Lionel P. Hernholm Jr., Alessio’s lawyer, said late Wednesday that his client, a prominent GOP contributor and a delegate to the 1988 Republican Convention, is contemplating legal action against the Padres, who hire the Chula Vista firm of Pro-Tect Professional Services to manage security at games.

Adams said the Padres’ policy is to automatically remove any fan that members of the opposing team want removed, regardless of the reason.

“It’s important to understand that we have an obligation to protect the visiting team,” Adams said. “When such a situation develops, we can’t get into a trial-by-jury situation. We have to resolve the problem and resolve it immediately. We can’t sit around and debate it.”

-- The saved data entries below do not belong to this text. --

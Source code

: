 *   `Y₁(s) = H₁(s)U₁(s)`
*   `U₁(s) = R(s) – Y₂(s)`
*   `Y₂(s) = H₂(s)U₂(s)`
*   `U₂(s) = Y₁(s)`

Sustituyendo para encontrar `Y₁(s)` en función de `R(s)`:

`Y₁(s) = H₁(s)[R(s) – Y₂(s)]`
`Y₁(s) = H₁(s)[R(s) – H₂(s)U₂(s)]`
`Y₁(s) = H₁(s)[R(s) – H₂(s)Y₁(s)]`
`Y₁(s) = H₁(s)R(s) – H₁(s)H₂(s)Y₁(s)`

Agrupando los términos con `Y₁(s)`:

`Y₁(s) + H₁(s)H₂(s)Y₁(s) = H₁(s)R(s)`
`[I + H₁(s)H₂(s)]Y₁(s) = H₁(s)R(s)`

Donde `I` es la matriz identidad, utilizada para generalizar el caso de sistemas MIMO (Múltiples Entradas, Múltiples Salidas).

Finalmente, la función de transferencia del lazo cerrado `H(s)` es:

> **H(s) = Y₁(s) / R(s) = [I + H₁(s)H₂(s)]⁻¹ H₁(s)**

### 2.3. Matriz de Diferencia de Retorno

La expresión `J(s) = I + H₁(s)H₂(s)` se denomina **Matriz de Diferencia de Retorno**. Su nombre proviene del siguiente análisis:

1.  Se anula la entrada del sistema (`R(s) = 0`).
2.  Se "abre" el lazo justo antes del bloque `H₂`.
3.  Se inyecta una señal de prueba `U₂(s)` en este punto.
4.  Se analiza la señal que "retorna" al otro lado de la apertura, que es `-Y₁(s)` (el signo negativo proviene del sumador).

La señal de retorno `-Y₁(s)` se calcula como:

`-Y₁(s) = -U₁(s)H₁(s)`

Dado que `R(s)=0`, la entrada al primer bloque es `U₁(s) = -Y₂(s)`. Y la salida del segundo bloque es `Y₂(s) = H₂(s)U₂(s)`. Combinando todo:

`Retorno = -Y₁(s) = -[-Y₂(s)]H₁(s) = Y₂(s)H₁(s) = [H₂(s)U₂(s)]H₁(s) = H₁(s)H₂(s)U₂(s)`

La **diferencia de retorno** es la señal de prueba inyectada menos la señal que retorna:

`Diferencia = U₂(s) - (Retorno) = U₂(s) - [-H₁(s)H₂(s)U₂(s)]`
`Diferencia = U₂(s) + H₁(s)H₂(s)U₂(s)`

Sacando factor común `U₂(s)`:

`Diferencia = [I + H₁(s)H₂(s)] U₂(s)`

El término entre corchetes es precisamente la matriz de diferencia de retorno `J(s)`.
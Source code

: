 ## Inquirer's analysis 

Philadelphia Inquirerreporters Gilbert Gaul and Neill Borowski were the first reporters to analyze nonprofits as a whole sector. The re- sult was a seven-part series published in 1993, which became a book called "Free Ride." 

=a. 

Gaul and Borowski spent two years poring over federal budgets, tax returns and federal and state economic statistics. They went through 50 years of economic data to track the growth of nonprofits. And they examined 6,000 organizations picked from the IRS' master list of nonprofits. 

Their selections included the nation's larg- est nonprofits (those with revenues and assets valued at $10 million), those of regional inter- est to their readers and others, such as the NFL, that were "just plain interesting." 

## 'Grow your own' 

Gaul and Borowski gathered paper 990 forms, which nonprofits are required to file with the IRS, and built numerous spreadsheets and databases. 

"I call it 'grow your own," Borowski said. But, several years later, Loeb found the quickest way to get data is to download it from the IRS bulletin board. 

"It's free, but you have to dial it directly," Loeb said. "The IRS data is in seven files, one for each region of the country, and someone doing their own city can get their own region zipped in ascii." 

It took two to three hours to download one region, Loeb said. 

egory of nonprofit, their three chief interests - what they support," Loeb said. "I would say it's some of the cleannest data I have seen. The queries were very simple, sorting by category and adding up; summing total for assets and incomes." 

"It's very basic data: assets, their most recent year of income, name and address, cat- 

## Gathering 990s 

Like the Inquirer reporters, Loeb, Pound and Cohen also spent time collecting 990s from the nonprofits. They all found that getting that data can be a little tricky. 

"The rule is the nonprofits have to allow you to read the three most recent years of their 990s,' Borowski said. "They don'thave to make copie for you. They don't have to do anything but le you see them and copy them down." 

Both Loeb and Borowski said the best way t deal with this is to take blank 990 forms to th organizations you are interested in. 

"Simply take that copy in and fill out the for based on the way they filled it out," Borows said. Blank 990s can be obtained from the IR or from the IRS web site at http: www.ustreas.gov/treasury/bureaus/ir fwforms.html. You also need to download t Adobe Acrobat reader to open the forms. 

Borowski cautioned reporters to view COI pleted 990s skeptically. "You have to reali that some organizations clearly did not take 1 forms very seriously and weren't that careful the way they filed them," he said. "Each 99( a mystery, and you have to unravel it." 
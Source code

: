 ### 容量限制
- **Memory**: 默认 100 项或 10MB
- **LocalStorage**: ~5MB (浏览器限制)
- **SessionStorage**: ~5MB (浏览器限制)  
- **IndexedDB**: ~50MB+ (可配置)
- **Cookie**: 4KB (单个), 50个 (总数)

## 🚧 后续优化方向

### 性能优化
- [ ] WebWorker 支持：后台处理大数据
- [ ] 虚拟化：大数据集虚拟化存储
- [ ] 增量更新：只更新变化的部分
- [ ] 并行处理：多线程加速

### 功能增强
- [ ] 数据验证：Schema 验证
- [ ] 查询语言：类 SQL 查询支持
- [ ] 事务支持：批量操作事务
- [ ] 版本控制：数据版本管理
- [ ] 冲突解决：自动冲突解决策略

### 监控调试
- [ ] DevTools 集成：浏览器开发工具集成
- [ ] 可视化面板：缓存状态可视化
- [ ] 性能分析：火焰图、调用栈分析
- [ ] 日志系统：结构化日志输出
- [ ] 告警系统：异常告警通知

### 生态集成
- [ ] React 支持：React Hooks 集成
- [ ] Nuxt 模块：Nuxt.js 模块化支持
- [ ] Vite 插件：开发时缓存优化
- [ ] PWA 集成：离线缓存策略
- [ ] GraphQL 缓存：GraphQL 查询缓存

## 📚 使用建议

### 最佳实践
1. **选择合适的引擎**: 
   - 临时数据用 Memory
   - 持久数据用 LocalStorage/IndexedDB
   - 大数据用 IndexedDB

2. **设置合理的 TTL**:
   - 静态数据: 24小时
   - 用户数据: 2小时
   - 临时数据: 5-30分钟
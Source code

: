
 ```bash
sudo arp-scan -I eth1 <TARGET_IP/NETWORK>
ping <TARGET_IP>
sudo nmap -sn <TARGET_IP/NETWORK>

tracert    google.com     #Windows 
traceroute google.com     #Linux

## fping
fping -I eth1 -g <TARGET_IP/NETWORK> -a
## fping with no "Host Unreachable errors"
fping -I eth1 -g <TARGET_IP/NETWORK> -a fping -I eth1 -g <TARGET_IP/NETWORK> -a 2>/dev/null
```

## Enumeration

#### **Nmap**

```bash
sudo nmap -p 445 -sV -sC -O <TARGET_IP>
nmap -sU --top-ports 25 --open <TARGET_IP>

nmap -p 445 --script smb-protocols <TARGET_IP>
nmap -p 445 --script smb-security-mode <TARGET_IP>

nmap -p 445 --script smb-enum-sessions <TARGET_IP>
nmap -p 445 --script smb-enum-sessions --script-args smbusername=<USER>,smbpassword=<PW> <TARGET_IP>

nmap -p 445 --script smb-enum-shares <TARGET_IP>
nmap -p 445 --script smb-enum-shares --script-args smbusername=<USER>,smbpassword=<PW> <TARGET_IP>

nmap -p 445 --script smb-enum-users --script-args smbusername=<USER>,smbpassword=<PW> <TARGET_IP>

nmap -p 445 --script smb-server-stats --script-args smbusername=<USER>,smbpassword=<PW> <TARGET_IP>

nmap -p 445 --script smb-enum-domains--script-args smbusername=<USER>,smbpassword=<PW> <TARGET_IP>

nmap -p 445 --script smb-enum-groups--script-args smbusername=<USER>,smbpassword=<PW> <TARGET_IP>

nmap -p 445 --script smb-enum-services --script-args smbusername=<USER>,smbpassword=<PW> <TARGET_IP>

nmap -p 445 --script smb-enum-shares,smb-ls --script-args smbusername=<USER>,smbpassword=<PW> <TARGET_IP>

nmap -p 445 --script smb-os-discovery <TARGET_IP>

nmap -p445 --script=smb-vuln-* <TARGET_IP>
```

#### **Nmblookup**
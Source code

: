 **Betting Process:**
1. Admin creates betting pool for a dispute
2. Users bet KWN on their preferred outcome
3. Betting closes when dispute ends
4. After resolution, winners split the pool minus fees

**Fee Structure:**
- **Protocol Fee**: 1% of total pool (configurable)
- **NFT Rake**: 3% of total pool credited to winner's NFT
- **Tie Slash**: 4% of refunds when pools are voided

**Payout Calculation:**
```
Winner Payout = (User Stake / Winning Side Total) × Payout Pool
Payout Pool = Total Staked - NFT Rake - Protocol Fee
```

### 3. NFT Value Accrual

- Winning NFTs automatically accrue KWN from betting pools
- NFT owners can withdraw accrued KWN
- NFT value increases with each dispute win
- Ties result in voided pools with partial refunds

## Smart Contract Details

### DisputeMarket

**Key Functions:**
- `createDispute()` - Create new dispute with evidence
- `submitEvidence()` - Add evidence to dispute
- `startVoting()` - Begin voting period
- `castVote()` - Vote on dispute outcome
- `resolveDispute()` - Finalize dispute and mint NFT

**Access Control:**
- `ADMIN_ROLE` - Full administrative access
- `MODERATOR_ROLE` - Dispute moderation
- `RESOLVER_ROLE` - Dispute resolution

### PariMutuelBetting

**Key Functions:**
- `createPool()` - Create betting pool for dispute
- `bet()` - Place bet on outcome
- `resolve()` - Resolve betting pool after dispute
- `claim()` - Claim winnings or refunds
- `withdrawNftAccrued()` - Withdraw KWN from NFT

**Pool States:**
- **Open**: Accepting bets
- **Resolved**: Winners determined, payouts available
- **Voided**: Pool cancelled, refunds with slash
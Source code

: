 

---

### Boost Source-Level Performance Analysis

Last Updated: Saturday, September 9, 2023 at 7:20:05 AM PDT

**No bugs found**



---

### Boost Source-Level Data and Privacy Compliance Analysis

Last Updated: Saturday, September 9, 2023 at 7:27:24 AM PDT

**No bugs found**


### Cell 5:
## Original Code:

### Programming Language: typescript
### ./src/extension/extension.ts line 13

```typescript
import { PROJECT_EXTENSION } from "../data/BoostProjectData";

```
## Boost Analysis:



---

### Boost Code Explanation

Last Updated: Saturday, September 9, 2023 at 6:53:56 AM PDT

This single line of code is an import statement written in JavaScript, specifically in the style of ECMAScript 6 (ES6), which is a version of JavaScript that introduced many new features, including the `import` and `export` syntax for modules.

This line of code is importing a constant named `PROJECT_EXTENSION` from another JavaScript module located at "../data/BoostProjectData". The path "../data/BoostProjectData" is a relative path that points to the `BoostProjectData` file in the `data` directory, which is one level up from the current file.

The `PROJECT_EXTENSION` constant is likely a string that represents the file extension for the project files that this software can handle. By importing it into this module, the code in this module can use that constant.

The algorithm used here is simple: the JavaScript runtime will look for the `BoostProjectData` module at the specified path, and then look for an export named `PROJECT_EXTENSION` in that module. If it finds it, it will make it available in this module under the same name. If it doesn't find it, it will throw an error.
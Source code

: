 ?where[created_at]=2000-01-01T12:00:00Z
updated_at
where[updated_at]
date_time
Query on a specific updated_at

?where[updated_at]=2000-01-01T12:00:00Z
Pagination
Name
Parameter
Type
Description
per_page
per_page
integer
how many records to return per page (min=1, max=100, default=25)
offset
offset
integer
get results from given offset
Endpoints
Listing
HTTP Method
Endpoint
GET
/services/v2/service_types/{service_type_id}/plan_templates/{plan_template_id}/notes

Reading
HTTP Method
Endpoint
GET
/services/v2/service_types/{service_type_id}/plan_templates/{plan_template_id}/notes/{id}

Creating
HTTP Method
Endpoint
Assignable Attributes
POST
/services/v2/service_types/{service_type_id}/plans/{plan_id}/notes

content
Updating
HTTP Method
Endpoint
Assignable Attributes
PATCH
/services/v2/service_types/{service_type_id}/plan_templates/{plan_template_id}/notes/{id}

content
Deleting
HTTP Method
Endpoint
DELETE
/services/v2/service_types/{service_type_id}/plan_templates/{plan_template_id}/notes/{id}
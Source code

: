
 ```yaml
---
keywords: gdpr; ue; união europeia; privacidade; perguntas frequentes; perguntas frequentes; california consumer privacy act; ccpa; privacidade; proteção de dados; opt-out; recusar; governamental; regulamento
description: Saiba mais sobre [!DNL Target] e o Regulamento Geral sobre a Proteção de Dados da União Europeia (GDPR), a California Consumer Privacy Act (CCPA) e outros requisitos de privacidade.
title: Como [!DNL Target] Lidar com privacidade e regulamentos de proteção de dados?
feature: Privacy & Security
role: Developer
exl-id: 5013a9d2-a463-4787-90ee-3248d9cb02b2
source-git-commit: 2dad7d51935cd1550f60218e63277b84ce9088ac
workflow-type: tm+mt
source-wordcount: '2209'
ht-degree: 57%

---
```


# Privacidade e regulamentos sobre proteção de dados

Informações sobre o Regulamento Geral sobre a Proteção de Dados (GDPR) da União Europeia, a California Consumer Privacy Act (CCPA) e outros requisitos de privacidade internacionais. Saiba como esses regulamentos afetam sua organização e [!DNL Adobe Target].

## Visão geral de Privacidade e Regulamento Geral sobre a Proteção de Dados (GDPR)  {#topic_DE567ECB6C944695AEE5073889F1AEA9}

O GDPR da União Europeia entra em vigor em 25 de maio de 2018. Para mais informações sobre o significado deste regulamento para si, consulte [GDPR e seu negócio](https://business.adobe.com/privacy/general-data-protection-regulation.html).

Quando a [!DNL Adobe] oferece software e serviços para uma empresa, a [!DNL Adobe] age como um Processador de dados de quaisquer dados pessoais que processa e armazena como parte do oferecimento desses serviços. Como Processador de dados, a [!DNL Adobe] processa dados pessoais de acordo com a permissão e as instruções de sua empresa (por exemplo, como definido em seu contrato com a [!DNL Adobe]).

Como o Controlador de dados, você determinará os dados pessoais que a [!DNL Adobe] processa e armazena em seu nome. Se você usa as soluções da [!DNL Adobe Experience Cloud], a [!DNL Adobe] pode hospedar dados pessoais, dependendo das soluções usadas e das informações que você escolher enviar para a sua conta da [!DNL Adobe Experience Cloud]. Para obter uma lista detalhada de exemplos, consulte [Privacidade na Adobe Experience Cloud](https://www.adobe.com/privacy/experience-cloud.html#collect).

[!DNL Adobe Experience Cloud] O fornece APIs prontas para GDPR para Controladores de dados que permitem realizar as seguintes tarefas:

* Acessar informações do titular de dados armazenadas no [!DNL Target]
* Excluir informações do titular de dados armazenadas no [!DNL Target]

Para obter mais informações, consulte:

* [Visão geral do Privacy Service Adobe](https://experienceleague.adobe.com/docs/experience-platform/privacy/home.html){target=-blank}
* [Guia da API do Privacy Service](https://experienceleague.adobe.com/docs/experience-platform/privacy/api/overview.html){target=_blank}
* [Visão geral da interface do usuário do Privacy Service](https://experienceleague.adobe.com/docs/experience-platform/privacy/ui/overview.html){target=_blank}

But Roberts, a member of the Padres’ fan advisory committee, said the policy is inflexible and irrational and needs to be revised immediately. He said he met with Padres management on Wednesday and suggested that fans involved in such fracases in the future be relocated to another part of the stadium--Alessio and Palisoul were sitting directly behind the Dodgers’ dugout--or at least be able to air their side of the story before being asked to leave.

Adams said he will consider Roberts’ request.

Roberts, who was sitting near Alessio and Palisoul, said that “nothing even remotely resembling a racial slur” was hurled at Brooks, who, interviewed before the start of Wednesday night’s Dodgers game in Houston, stopped short of saying he had been the object of a racist remark.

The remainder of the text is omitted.